Data excerpts:
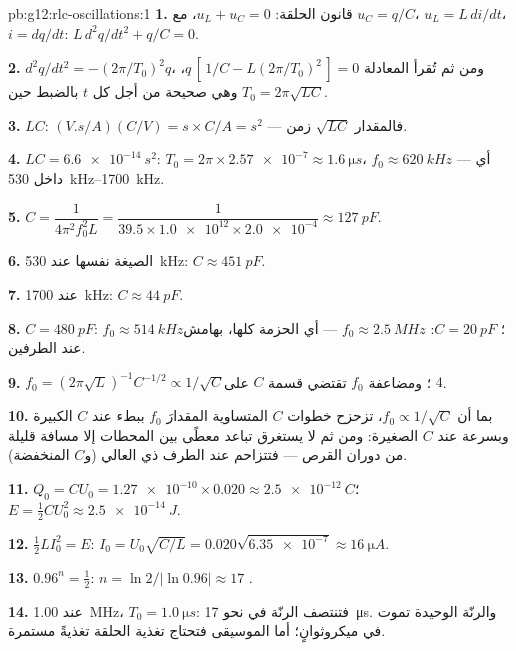 \begin{solution}{pb:g12:rlc-oscillations:1}
\textbf{1.} قانون الحلقة: $u_L + u_C = 0$، مع $u_C = q/C$،
$u_L = L\,di/dt$، $i = dq/dt$: $L\,d^2q/dt^2 + q/C = 0$.

\textbf{2.} $d^2q/dt^2 = -(2\pi/T_0)^2 q$، ومن ثم تُقرأ المعادلة
$q\,[\,1/C - L(2\pi/T_0)^2\,] = 0$، وهي صحيحة من أجل كل $t$ بالضبط حين
$T_0 = 2\pi\sqrt{LC}$.

\textbf{3.} $LC$: $(\unit{V.s/A})(\unit{C/V}) = \unit{s} \times
\unit{C/A} = \unit{s^2}$ --- فالمقدار $\sqrt{LC}$ زمن.

\textbf{4.} $LC = \qty{6.6e-14}{s^2}$: $T_0 = 2\pi \times \num{2.57e-7}
\approx \qty{1.6}{\micro s}$، $f_0 \approx \qty{620}{kHz}$ --- أي داخل
\qtyrange{530}{1700}{kHz}.

\textbf{5.} $C = \dfrac{1}{4\pi^2 f_0^2 L} = \dfrac{1}{39.5 \times
\num{1.0e12} \times \num{2.0e-4}} \approx \qty{127}{pF}$.

\textbf{6.} الصيغة نفسها عند \qty{530}{kHz}: $C \approx \qty{451}{pF}$.

\textbf{7.} عند \qty{1700}{kHz}: $C \approx \qty{44}{pF}$.

\textbf{8.} $C = \qty{480}{pF}$: $f_0 \approx \qty{514}{kHz}$؛
$C = \qty{20}{pF}$: $f_0 \approx \qty{2.5}{MHz}$ --- أي الحزمة كلها،
بهامش عند الطرفين.

\textbf{9.} $f_0 = (2\pi\sqrt{L})^{-1}C^{-1/2} \propto 1/\sqrt{C}$؛
ومضاعفة $f_0$ تقتضي قسمة $C$ على $4$.

\textbf{10.} بما أن $f_0 \propto 1/\sqrt{C}$، تزحزح خطوات $C$ المتساوية
المقدارَ $f_0$ ببطء عند $C$ الكبيرة وبسرعة عند $C$ الصغيرة: ومن ثم لا
يستغرق تباعد معطًى بين المحطات إلا مسافة قليلة من دوران القرص --- فتتزاحم عند
الطرف ذي  العالي (و$C$ المنخفضة).

\textbf{11.} $Q_0 = CU_0 = \num{1.27e-10} \times 0.020 \approx
\qty{2.5e-12}{C}$؛ $E = \tfrac12 CU_0^2 \approx \qty{2.5e-14}{J}$.

\textbf{12.} $\tfrac12 LI_0^2 = E$: $I_0 = U_0\sqrt{C/L} =
0.020\sqrt{\num{6.35e-7}} \approx \qty{16}{\micro A}$.

\textbf{13.} $0.96^n = \tfrac12$: $n = \ln 2/\lvert\ln 0.96\rvert
\approx 17$ .

\textbf{14.} عند \qty{1.00}{MHz}، $T_0 = \qty{1.0}{\micro s}$: فتنتصف الرنّة
في نحو \qty{17}{\micro s}. والرنّة الوحيدة تموت في ميكروثوانٍ؛
أما الموسيقى فتحتاج تغذية الحلقة تغذيةً مستمرة.


\end{solution}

### WHAT YOU SHOULD DO:
Your answer should be a single number, namely how many lines of the data above hold "sqrt".

### EXERCISE SOLUTION:
6